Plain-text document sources
•••••
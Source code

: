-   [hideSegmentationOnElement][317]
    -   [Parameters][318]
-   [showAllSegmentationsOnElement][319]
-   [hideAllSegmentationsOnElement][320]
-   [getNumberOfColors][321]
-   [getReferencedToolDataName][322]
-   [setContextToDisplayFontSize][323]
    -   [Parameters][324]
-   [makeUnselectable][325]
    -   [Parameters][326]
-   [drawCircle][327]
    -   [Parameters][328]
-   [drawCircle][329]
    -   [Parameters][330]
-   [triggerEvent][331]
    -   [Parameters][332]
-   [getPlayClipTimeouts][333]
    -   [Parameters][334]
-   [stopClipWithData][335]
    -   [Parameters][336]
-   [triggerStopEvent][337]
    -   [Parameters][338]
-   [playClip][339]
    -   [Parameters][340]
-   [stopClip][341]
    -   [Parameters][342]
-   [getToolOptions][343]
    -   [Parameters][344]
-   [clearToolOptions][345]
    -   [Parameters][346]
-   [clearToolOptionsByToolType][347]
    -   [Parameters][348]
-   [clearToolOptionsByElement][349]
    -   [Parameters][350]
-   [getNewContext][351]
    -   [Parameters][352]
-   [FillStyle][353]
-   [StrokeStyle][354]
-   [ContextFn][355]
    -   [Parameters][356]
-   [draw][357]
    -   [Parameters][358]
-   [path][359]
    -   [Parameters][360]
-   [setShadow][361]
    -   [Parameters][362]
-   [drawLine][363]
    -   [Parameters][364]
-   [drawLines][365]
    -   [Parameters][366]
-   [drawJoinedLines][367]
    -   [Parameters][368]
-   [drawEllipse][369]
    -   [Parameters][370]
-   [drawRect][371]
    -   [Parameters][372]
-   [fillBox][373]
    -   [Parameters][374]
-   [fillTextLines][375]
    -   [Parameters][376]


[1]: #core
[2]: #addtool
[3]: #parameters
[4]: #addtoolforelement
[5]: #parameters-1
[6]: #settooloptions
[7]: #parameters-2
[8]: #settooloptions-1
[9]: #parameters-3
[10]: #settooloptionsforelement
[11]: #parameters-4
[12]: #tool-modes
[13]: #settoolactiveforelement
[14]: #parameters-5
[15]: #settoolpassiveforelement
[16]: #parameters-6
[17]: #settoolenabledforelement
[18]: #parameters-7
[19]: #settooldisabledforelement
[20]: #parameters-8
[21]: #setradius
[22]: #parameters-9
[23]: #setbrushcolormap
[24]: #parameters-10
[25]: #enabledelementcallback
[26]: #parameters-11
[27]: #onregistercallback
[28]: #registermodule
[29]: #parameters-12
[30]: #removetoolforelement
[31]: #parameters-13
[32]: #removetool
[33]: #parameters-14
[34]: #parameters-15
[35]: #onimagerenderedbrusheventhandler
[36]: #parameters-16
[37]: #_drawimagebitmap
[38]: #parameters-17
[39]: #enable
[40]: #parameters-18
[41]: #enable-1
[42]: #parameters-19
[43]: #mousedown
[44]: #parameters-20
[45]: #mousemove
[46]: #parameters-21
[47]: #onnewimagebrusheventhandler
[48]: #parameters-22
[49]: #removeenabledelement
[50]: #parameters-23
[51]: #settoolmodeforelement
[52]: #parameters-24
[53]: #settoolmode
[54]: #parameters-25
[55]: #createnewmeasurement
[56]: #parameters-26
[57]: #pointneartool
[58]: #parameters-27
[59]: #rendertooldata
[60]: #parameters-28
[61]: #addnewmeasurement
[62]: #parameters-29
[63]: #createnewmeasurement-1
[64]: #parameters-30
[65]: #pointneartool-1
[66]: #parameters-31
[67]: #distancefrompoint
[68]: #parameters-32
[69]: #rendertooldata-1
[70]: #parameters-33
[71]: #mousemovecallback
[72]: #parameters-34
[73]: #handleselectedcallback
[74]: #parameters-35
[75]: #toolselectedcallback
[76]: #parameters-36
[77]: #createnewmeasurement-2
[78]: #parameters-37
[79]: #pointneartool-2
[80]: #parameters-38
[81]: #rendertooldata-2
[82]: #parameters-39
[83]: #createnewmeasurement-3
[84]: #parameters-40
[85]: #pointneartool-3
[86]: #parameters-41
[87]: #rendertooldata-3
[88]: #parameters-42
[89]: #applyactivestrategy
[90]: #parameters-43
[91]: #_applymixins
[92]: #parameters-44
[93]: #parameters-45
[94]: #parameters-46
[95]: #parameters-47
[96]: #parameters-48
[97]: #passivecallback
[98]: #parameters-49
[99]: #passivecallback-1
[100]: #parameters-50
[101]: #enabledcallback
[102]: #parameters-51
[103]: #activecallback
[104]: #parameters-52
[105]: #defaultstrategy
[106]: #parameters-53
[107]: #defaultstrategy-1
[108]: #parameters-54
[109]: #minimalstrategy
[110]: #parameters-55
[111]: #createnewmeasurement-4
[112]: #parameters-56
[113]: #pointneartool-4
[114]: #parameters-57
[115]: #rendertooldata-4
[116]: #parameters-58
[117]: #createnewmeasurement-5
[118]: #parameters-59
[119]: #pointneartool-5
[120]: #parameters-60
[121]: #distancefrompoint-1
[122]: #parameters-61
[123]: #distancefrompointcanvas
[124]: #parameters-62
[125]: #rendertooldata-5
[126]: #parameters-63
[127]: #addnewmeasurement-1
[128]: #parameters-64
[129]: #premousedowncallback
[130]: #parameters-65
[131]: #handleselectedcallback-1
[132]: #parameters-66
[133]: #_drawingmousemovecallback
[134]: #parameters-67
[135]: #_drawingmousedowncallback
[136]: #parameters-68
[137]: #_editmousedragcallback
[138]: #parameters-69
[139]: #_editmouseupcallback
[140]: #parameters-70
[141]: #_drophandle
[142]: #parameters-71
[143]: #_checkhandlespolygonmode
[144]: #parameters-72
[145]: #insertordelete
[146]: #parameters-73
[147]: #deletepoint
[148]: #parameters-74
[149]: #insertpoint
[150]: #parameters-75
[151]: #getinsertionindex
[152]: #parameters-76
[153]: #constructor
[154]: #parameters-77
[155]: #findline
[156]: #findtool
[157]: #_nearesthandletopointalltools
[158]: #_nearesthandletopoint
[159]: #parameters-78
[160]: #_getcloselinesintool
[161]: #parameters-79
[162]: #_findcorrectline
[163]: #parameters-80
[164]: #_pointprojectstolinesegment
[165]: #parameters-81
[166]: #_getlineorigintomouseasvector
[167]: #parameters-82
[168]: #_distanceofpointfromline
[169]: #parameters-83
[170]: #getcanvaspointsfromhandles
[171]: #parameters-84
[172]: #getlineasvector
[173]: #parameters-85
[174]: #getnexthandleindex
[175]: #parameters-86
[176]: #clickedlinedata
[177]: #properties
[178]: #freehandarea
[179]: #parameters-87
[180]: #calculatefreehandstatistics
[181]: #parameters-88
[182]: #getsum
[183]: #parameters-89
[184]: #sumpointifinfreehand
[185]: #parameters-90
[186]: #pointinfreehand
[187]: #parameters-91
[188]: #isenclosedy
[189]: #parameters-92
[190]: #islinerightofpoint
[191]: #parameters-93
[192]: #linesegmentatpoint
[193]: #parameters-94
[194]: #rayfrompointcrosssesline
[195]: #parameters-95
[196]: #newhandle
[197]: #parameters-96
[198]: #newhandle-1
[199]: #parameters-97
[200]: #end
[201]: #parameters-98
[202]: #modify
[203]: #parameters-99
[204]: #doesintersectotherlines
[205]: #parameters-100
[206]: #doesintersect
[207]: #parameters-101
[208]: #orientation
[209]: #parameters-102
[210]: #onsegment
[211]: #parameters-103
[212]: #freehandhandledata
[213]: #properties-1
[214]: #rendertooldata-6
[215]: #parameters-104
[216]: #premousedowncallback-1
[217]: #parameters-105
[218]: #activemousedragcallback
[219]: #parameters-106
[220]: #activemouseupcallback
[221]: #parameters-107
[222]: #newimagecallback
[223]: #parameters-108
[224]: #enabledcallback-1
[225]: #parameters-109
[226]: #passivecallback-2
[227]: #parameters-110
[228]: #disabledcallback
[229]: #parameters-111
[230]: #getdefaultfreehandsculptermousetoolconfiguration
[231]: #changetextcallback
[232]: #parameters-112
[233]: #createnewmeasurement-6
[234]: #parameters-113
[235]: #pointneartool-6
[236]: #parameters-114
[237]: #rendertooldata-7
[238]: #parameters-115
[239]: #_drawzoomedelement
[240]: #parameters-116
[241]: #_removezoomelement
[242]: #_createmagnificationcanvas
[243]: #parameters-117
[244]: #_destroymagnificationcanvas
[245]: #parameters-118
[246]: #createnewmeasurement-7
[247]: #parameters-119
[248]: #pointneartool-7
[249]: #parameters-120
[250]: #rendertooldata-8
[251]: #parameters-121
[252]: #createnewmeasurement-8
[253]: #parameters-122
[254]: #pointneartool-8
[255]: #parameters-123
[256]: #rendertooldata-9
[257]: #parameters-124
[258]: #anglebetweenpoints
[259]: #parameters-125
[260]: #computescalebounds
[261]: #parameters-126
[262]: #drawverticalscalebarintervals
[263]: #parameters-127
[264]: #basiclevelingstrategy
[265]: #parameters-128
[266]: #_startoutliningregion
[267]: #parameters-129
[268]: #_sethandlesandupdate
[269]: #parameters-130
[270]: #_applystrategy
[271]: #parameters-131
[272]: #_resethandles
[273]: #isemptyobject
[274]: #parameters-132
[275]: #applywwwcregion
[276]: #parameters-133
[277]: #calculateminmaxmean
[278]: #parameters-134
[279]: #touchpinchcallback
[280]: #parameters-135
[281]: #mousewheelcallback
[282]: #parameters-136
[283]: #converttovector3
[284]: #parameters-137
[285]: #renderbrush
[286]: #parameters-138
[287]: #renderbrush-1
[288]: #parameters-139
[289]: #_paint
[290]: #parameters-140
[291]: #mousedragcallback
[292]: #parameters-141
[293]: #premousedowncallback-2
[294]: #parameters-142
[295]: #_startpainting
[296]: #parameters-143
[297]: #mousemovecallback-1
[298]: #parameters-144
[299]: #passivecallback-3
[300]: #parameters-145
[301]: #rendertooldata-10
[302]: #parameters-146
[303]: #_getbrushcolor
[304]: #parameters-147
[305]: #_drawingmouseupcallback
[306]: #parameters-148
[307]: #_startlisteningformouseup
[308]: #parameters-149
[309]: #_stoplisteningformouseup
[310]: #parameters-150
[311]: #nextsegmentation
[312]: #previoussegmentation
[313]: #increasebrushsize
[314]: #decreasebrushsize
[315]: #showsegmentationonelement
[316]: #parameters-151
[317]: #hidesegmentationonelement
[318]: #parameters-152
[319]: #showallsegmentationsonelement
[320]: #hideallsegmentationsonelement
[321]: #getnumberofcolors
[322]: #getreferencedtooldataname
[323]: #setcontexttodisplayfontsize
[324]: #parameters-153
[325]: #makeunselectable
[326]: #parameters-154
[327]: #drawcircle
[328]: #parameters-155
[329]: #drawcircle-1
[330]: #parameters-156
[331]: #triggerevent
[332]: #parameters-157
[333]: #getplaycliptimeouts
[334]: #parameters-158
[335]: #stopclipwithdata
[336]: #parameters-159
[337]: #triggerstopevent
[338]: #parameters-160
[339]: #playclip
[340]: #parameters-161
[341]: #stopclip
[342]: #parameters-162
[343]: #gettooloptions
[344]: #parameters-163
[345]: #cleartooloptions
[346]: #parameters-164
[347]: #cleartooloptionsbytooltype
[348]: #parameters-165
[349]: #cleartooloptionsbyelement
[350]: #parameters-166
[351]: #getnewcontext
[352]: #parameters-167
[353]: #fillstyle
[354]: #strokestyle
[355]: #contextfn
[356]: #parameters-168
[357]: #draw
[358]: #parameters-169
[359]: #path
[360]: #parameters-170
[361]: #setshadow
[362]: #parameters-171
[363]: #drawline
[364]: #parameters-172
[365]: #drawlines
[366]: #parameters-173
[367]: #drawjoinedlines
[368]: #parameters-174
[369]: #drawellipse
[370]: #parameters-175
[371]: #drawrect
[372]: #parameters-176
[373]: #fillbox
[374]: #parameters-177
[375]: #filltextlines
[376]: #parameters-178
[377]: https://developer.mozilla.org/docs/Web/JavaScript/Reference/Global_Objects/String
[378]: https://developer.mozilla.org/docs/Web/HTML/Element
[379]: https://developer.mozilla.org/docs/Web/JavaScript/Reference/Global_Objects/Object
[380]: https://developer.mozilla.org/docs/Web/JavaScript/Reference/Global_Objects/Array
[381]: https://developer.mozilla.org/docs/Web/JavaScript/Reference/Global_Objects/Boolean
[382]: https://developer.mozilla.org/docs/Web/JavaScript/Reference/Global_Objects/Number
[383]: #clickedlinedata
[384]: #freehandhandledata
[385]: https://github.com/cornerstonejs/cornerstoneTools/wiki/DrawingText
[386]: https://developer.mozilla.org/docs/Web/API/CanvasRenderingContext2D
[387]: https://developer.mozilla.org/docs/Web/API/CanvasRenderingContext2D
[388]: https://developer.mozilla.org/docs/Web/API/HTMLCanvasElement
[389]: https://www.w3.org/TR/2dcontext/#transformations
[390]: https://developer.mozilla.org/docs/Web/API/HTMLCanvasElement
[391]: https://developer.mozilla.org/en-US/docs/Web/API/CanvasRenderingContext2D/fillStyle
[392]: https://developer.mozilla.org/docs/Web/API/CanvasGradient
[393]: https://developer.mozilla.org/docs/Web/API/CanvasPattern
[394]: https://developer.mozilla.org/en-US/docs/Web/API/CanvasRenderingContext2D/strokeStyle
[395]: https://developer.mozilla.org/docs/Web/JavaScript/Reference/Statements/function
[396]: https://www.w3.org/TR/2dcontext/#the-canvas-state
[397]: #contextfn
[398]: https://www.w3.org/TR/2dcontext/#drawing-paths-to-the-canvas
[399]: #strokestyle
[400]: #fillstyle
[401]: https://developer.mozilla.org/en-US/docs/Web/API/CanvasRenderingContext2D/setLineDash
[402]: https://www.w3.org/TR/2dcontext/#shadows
•••••
**TASK TO COMPLETE**
Provide only the count of lines within the entries above that include the string "passivecallback".

**RESULT FOR THIS EXERCISE**
4